** What to produce **
The line containing "- [**API Testing" marks the end: extract everything from the first line of the data through that line, exactly, with no pictures.

** The input **
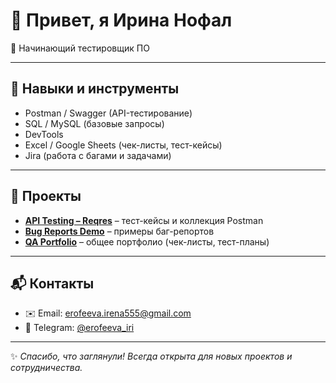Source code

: # 👋 Привет, я Ирина Нофал

🎯 Начинающий тестировщик ПО

---

## 🔧 Навыки и инструменты
-  Postman / Swagger (API-тестирование)
-  SQL / MySQL (базовые запросы)
-  DevTools
-  Excel / Google Sheets (чек-листы, тест-кейсы)
-  Jira (работа с багами и задачами)

---

## 📌 Проекты
- [**API Testing – Reqres**](https://github.com/username/Reqres-API-Testing) – тест-кейсы и коллекция Postman  
- [**Bug Reports Demo**](https://github.com/username/BugReports) – примеры баг-репортов  
- [**QA Portfolio**](https://github.com/username/QA-Portfolio) – общее портфолио (чек-листы, тест-планы)  

---

## 📬 Контакты
- ✉️ Email: erofeeva.irena555@gmail.com  
- 💬 Telegram: [@erofeeva_iri](https://t.me/erofeeva_iri)  

---

✨ *Спасибо, что заглянули! Всегда открыта для новых проектов и сотрудничества.*  


<!--
**IriNofal/IriNofal** is a ✨ _special_ ✨ repository because its `README.md` (this file) appears on your GitHub profile.

Here are some ideas to get you started:

- 🔭 I’m currently working on ...
- 🌱 I’m currently learning ...
- 👯 I’m looking to collaborate on ...
- 🤔 I’m looking for help with ...
- 💬 Ask me about ...
- 📫 How to reach me: ...
- 😄 Pronouns: ...
- ⚡ Fun fact: ...
-->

** Output for this exercise **
Source code

: # 👋 Привет, я Ирина Нофал

🎯 Начинающий тестировщик ПО

---

## 🔧 Навыки и инструменты
-  Postman / Swagger (API-тестирование)
-  SQL / MySQL (базовые запросы)
-  DevTools
-  Excel / Google Sheets (чек-листы, тест-кейсы)
-  Jira (работа с багами и задачами)

---

## 📌 Проекты
- [**API Testing – Reqres**](https://github.com/username/Reqres-API-Testing) – тест-кейсы и коллекция Postman  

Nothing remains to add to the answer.